Opinion: Software engineers should not be opinionated

I’ve spent most of my career being wrong about things. Spectacularly, confidently, passionately wrong. I once wrote a 2,000-word manifesto about why CSS-in-JS was an abomination that would destroy web development as we know it. I’d sworn on a Bible there’s no way React.js would ever supplant Ember. I’ve staked my professional reputation on Backbone.js being the future of frontend development.
Ok, not the last one. I’ve never been THAT wrong. But here’s the thing: contrary to popular belief, being a successful software engineer isn’t about having the strongest opinions. In fact, I’ve learned that the best engineers I’ve worked with have weakly held opinions about most things. And yes, this is strong opinion about not having strong opinions—sue me. (please don’t)
The Cost of Being “Right”
I recall the day I caught myself about to jump into a heated Slack thread about tabs versus spaces. My fingers were hovering over the keyboard, ready to unleash a carefully crafted argument complete with scientific studies about cognitive load and developer productivity. Then I remembered all the times I’ve been absolutely certain about something, only to completely change my mind a year later.
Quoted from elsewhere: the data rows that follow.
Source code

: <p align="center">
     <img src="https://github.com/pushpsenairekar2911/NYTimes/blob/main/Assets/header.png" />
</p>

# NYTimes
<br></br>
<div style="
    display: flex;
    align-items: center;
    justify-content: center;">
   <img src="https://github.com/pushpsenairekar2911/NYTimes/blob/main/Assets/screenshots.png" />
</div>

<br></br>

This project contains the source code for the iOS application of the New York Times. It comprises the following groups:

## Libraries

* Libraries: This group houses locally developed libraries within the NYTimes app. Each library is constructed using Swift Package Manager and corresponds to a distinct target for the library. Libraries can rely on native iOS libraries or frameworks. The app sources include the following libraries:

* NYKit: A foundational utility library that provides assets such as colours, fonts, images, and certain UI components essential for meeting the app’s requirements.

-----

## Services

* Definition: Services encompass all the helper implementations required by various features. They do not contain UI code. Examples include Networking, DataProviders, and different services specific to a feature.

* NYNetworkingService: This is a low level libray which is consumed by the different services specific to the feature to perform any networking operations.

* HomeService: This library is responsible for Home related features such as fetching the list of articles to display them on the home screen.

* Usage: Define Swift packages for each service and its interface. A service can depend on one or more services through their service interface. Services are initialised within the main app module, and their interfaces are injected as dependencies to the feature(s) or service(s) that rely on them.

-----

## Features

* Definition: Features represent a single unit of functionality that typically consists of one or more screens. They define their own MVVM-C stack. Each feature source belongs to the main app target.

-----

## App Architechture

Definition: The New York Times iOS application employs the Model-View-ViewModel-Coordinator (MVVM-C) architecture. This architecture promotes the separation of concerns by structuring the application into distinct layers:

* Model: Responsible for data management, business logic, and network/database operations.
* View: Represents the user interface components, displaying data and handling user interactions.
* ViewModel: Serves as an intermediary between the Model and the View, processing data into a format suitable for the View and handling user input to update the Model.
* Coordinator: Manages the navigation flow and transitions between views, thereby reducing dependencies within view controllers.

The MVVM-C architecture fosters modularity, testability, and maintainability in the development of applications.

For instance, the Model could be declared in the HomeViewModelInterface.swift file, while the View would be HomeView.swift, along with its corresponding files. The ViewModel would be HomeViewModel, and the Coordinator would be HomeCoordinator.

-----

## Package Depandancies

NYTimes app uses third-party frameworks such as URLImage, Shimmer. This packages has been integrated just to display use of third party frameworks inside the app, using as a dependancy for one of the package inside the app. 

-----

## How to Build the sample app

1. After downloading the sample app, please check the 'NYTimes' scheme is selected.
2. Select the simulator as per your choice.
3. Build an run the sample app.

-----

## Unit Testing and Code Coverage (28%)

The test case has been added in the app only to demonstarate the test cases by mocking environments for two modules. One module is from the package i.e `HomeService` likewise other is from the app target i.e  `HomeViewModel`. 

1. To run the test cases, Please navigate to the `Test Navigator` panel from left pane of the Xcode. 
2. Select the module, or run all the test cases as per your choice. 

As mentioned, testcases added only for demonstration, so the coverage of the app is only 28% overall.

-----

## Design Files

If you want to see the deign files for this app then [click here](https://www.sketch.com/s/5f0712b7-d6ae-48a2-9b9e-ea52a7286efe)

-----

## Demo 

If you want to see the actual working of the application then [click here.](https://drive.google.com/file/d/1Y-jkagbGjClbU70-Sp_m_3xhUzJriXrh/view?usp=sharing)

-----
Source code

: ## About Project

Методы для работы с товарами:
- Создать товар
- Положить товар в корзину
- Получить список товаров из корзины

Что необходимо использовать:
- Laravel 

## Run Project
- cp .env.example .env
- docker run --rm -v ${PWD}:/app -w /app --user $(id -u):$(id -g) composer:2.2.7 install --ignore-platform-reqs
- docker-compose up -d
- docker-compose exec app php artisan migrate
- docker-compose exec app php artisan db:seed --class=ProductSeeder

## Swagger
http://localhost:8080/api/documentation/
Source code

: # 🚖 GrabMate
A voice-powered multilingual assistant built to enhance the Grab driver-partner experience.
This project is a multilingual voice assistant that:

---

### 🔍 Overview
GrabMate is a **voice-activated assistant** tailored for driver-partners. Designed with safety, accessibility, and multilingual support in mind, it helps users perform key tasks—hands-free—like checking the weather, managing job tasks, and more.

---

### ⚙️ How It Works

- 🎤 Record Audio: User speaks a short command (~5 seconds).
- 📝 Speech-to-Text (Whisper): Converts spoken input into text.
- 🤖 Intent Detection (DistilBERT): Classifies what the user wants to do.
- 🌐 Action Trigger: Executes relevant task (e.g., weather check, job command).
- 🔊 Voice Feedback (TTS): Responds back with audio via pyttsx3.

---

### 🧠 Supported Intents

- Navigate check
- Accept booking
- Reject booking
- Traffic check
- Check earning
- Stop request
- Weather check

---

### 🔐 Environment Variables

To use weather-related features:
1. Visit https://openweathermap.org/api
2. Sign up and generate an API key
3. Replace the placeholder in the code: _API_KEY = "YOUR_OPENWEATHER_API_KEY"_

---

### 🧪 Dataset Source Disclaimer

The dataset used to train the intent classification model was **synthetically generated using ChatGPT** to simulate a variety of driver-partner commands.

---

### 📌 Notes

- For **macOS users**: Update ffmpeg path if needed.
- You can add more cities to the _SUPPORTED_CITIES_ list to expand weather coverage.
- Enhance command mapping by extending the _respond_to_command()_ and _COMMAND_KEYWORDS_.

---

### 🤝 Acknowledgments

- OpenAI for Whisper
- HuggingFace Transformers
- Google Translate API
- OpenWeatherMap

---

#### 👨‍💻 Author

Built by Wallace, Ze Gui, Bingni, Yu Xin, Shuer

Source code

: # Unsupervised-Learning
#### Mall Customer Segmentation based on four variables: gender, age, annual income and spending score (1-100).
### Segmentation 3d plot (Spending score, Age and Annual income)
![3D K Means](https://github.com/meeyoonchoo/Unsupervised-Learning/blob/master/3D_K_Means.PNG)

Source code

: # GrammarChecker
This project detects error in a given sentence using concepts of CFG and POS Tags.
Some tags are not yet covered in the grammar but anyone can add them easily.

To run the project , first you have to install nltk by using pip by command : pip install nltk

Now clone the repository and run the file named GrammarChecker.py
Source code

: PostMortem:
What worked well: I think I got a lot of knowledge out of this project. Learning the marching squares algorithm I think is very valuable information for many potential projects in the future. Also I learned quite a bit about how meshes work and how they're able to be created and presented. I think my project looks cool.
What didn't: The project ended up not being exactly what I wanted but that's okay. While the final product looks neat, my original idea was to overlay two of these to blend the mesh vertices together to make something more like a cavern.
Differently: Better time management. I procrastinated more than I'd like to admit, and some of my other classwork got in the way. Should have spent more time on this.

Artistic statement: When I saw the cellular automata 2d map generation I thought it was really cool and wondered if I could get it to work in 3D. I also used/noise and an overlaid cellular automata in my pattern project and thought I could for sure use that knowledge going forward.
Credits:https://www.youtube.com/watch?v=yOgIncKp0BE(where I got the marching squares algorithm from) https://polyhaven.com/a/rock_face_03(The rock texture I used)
Remember when we all thought jQuery was the future of web development? When MongoDB was the answer to every data storage question? When we believed microservices would solve all our architectural problems? (Okay, some people still believe that last one, but give them time.) So, what separates the pragmatic engineers from the stubborn ones?
The Three Pillars of Pragmatic Engineering
1. Context Is King
The hard truth is that technology choices should be boring. They should be so boring that they make enterprise software documentation look exciting. Because exciting technology choices usually mean exciting production incidents, exciting emergency meetings, and exciting updates to your resume.
Sure, you could spend three months rewriting a perfectly functional PHP application in Elixir because it’s “more scalable.” Turns out, your peak traffic of 50 requests per minute could have been handled by the PHP version running on a toaster.
2. Strong Opinions, Weakly Held
”But wait,” you might be thinking, “didn’t you just say we shouldn’t be opinionated?” Well, grab your beverage of choice (I’m not opinionated about that either), and let me introduce you to a paradox.
The key isn’t to have no opinions—it’s to hold them loosely enough that you can change them when evidence suggests you should. Think of your technical opinions like that CSS framework you love right now: useful tools that should be upgraded when better options come along, not philosophical principles to defend to the death.
3. The Only Constant Is Change
Every time I’ve been absolutely certain about the “right way” to do something, future me has looked back and cringed. The “perfect” solution today might be legacy code tomorrow. And that’s okay. Our industry moves even faster than AI startup valuations.
In Practice: A Tale of Two Projects
The most valuable project I’ve ever worked on was also the messiest. We chose technologies based on team familiarity rather than technical superiority. We kept old systems running instead of rewriting them. We made peace with imperfection.
Meanwhile, I’ve also led projects where we prioritized technical purity above all else. We used cutting-edge frameworks, followed every best practice, and created architecture so clean it would make Marie Kondo envious. Those projects? They’re either still in development or they’ve been rewritten three times because nobody could maintain them.
The Path Forward
So, what does it mean to be an unopinionated engineer? It means:
- Evaluating solutions based on evidence rather than emotion
- Acknowledging that different contexts require different approaches
- Being willing to learn from approaches you initially disagree with
- Understanding that the “best” solution is often the one that actually ships
In Summary
The next time you find yourself in a heated technical debate about whether Rust is better than Go, or whether monorepos are the one true path to engineering enlightenment, take a deep breath and ask yourself: “Will this matter in a year?”
Remember: The best engineers aren’t the ones with the strongest opinions—they’re the ones who deliver value while keeping their egos in check. Everything else is just semicolons and whitespace.